La vérité est que tout est nécessairement fiction et fantaisie dans les récits, les prétendues révélations et les commentaires plus ou moins intéressés, plus ou moins calculés dont on a accompagné le fait le plus simple. On ne suppose pas apparemment qu’un souverain comme l’empereur Alexandre III ait envoyé son ministre au-delà des Alpes presque subrepticement sous un prétexte banal, — et en réalité avec la mission sournoise de nouer de mystérieuses combinaisons avec M. di Rudini, de capter l’Italie ou de se laisser capter par elle. Ce serait de la candeur de se laisser prendre à ces puérilités. Il suffit évidemment de la moindre réflexion pour comprendre qu’il ne s’est rien passé, qu’il ne pouvait se passer rien de sérieux dans ces petites visites et ces entrevues qui ne sont qu’une affaire de politesse et de circonstance. M. de Giers, hôte momentané de l’Italie, a passé quelques heures à Monza. Il s’est entretenu avec le roi Humbert, avec M. le marquis di Rudini. Voilà qui est au mieux. Que dans ces conversations on ait touché à la politique, que les chefs italiens aient tenu à attester leurs sentimens d’amitié pour la Russie, que M. de Giers ait beaucoup écouté, qu’on ait surtout parlé de la nécessité de maintenir la paix, c’est possible ; la conversation n’est pas certainement allée bien loin. L’Italie, on peut l’assurer, n’a pas eu l’idée présomptueuse de détourner la Russie de sa politique, de s’ériger en médiatrice, en messagère de bonnes paroles ou d’insinuations, pas plus que la Russie ne s’est inquiétée de détacher l’Italie de la triple alliance. Après comme avant, tout reste au même point. Le déjeuner de Monza, en dépit de tout le bruit qu’il a provoqué, n’est qu’un incident sans cause et sans effet ; il ne change sûrement rien dans les affaires du monde, parce que, s’il y a aujourd’hui en Europe un certain état, un certain ordre nouveau de relations, une certaine répartition plus visible, plus précise des influences, c’est la suite de la force des choses et des événemens.

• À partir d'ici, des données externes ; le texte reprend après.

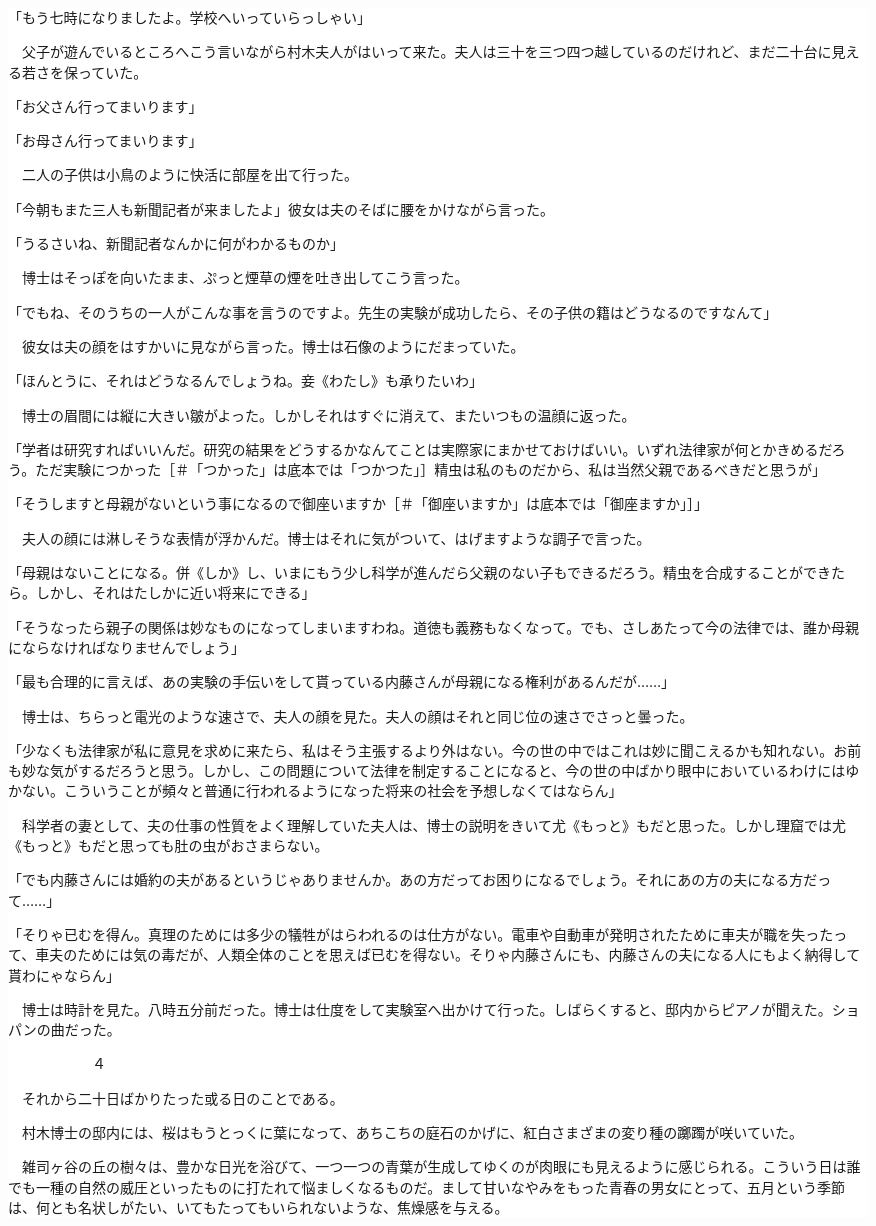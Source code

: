 「もう七時になりましたよ。学校へいっていらっしゃい」

　父子が遊んでいるところへこう言いながら村木夫人がはいって来た。夫人は三十を三つ四つ越しているのだけれど、まだ二十台に見える若さを保っていた。

「お父さん行ってまいります」

「お母さん行ってまいります」

　二人の子供は小鳥のように快活に部屋を出て行った。

「今朝もまた三人も新聞記者が来ましたよ」彼女は夫のそばに腰をかけながら言った。

「うるさいね、新聞記者なんかに何がわかるものか」

　博士はそっぽを向いたまま、ぷっと煙草の煙を吐き出してこう言った。

「でもね、そのうちの一人がこんな事を言うのですよ。先生の実験が成功したら、その子供の籍はどうなるのですなんて」

　彼女は夫の顔をはすかいに見ながら言った。博士は石像のようにだまっていた。

「ほんとうに、それはどうなるんでしょうね。妾《わたし》も承りたいわ」

　博士の眉間には縦に大きい皺がよった。しかしそれはすぐに消えて、またいつもの温顔に返った。

「学者は研究すればいいんだ。研究の結果をどうするかなんてことは実際家にまかせておけばいい。いずれ法律家が何とかきめるだろう。ただ実験につかった［＃「つかった」は底本では「つかつた」］精虫は私のものだから、私は当然父親であるべきだと思うが」

「そうしますと母親がないという事になるので御座いますか［＃「御座いますか」は底本では「御座ますか」］」

　夫人の顔には淋しそうな表情が浮かんだ。博士はそれに気がついて、はげますような調子で言った。

「母親はないことになる。併《しか》し、いまにもう少し科学が進んだら父親のない子もできるだろう。精虫を合成することができたら。しかし、それはたしかに近い将来にできる」

「そうなったら親子の関係は妙なものになってしまいますわね。道徳も義務もなくなって。でも、さしあたって今の法律では、誰か母親にならなければなりませんでしょう」

「最も合理的に言えば、あの実験の手伝いをして貰っている内藤さんが母親になる権利があるんだが……」

　博士は、ちらっと電光のような速さで、夫人の顔を見た。夫人の顔はそれと同じ位の速さでさっと曇った。

「少なくも法律家が私に意見を求めに来たら、私はそう主張するより外はない。今の世の中ではこれは妙に聞こえるかも知れない。お前も妙な気がするだろうと思う。しかし、この問題について法律を制定することになると、今の世の中ばかり眼中においているわけにはゆかない。こういうことが頻々と普通に行われるようになった将来の社会を予想しなくてはならん」

　科学者の妻として、夫の仕事の性質をよく理解していた夫人は、博士の説明をきいて尤《もっと》もだと思った。しかし理窟では尤《もっと》もだと思っても肚の虫がおさまらない。

「でも内藤さんには婚約の夫があるというじゃありませんか。あの方だってお困りになるでしょう。それにあの方の夫になる方だって……」

「そりゃ已むを得ん。真理のためには多少の犠牲がはらわれるのは仕方がない。電車や自動車が発明されたために車夫が職を失ったって、車夫のためには気の毒だが、人類全体のことを思えば已むを得ない。そりゃ内藤さんにも、内藤さんの夫になる人にもよく納得して貰わにゃならん」

　博士は時計を見た。八時五分前だった。博士は仕度をして実験室へ出かけて行った。しばらくすると、邸内からピアノが聞えた。ショパンの曲だった。





　　　　　　４



　それから二十日ばかりたった或る日のことである。

　村木博士の邸内には、桜はもうとっくに葉になって、あちこちの庭石のかげに、紅白さまざまの変り種の躑躅が咲いていた。

　雑司ヶ谷の丘の樹々は、豊かな日光を浴びて、一つ一つの青葉が生成してゆくのが肉眼にも見えるように感じられる。こういう日は誰でも一種の自然の威圧といったものに打たれて悩ましくなるものだ。まして甘いなやみをもった青春の男女にとって、五月という季節は、何とも名状しがたい、いてもたってもいられないような、焦燥感を与える。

C’est la force des choses qui a décidé la situation nouvelle en conduisant deux des plus grandes puissances, isolées jusqu’ici, à une entente qu’on peut croire à peu près réalisée désormais. La triple alliance a été pendant quelques années, sous la lourde main de M. de Bismarck, une combinaison pesante pour l’Europe. Le rapprochement de la Russie et de la France a été une autre combinaison dégageant l’Europe d’une prépondérance onéreuse, irritante, rétablissant l’égalité des forces pour la protection de la paix publique, et ce n’est pas un déjeuner italien qui peut modifier l’œuvre des circonstances. Ce qu’il y a de plus vrai, après tout, c’est ce qu’a dit il y a quelques jours déjà le chancelier d’Allemagne, M. de Caprivi, qui, prenant galamment son parti, parlant avec une singulière liberté d’esprit, voyait dans l’entente franco-russe le rétablissement de l’ancien équilibre continental. C’est ce que disait il y a peu de temps à Marseille M. le président du conseil de France, lorsqu’il assurait que la paix ne dépendait plus seulement des autres, qu’elle dépendait aussi de nous, de notre sagesse libre et éclairée. C’est le langage que tenait ces jours passés encore M. le ministre des affaires étrangères Ribot en signalant sans jactance, sans faux orgueil, le rapprochement de la France et de la Russie comme une garantie de plus pour la sécurité européenne. C’est l’œuvre de la puissance des choses contre laquelle ne peuvent rien pour le moment, on peut le croire, les petits incidens de Monza ou d’ailleurs.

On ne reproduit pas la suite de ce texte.